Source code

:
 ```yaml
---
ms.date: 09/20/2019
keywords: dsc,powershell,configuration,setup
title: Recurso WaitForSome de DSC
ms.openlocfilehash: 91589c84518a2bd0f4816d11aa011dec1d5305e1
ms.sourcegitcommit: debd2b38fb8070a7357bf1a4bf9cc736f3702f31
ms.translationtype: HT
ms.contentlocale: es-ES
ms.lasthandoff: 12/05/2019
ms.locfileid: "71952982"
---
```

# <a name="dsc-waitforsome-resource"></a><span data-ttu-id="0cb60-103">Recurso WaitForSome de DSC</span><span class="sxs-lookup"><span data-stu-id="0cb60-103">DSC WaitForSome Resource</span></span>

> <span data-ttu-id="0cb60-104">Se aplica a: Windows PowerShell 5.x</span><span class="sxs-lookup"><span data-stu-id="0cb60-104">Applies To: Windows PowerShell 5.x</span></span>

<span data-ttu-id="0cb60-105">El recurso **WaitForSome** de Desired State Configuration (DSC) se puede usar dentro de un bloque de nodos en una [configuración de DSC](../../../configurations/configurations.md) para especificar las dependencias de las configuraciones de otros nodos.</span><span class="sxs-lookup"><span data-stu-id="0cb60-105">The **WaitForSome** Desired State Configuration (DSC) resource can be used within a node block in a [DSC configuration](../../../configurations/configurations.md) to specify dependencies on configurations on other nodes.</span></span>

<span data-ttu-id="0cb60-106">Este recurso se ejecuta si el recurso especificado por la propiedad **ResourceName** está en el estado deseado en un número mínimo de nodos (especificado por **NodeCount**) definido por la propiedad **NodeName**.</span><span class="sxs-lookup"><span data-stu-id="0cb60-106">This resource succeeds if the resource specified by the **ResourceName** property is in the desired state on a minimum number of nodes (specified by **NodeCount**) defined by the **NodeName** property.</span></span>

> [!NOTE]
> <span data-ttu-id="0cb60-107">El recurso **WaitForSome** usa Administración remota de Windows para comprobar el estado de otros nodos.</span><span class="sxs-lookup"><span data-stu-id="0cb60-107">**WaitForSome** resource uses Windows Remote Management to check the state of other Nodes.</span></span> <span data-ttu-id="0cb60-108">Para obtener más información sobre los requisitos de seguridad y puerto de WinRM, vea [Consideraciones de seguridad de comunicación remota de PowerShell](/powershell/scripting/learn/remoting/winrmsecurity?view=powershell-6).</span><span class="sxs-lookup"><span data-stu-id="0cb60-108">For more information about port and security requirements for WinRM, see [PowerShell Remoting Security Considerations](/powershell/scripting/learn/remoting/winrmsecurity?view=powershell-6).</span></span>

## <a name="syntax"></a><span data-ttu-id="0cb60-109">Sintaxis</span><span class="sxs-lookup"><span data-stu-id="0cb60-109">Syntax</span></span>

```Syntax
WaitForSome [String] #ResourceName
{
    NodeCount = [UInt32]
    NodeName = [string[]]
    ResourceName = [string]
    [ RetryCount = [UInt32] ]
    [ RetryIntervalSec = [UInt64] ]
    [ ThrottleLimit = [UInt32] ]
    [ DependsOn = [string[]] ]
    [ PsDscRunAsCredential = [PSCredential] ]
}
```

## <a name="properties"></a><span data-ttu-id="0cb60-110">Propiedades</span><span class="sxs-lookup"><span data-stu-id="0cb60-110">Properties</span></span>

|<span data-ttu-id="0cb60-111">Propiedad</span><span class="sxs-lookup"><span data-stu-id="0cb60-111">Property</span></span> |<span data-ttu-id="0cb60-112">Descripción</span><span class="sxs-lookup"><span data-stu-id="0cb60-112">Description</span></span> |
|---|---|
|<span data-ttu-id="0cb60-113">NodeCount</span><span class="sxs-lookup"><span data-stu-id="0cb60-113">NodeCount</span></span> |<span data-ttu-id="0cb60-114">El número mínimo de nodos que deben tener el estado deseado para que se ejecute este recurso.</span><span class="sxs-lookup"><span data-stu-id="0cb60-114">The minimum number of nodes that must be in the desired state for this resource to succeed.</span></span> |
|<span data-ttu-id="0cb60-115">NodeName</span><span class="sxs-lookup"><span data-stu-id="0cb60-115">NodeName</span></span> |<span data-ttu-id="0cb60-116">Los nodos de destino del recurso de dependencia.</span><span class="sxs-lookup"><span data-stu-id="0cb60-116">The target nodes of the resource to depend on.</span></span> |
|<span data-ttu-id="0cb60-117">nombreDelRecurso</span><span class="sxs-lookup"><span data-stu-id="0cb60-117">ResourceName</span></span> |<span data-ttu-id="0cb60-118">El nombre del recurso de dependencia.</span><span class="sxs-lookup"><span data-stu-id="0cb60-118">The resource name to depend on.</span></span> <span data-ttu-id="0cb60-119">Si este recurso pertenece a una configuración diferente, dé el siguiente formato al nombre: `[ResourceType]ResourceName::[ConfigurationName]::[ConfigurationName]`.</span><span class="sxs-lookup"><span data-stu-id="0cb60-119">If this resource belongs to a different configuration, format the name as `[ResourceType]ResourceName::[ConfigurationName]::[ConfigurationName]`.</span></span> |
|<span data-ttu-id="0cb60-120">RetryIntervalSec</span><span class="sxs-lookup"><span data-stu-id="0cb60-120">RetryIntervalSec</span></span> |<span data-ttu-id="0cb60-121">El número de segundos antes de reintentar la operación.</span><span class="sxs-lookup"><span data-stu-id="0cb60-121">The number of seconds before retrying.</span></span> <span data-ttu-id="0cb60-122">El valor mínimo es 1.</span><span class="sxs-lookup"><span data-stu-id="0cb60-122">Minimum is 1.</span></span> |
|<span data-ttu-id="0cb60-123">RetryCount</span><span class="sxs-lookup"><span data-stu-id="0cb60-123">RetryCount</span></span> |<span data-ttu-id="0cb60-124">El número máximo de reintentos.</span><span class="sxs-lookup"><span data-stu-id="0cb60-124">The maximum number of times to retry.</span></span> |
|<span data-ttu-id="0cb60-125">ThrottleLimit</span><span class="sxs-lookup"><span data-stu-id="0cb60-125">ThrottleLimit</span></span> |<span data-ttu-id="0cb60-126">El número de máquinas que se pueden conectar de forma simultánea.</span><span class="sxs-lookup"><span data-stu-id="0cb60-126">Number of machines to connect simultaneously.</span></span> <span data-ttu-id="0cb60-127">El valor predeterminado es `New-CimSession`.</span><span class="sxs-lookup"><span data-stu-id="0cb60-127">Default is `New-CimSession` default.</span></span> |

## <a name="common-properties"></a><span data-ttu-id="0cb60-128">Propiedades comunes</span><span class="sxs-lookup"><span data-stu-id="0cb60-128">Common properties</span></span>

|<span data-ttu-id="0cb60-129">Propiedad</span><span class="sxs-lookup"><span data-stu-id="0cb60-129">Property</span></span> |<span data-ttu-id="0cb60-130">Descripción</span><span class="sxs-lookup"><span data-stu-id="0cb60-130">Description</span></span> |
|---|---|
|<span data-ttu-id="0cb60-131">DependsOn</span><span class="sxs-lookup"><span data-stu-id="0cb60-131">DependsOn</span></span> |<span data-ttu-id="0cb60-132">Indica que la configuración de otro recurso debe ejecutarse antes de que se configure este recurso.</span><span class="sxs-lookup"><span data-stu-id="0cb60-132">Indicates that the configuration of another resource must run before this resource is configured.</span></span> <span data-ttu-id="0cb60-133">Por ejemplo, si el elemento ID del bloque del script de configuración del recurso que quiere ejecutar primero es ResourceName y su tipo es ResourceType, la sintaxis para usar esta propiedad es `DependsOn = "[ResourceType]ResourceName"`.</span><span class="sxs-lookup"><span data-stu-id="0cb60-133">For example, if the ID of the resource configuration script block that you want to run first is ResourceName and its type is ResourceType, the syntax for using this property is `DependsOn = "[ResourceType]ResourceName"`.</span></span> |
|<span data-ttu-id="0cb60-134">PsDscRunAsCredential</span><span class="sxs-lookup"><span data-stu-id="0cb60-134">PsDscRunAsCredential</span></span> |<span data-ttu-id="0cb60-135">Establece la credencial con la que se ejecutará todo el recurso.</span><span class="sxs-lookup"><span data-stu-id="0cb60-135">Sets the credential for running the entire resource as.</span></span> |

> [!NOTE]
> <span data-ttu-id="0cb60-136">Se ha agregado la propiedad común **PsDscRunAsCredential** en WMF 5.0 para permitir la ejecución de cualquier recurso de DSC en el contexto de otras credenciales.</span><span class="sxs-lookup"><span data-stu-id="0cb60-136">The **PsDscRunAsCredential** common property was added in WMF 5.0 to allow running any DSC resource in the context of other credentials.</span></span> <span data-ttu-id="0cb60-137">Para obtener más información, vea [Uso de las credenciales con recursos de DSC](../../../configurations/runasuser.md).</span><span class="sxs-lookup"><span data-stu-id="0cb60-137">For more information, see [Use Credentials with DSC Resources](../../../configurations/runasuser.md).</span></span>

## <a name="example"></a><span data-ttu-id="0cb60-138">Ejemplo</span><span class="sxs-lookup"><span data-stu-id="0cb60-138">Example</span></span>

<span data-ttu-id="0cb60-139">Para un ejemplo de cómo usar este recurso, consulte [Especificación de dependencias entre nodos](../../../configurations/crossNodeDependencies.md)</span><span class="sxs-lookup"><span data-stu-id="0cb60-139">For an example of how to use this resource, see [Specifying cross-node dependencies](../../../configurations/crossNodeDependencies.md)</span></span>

Activity: Work out how many lines of the data above hold the word "Propiedades", and write only the count.

Answer to this exercise: 2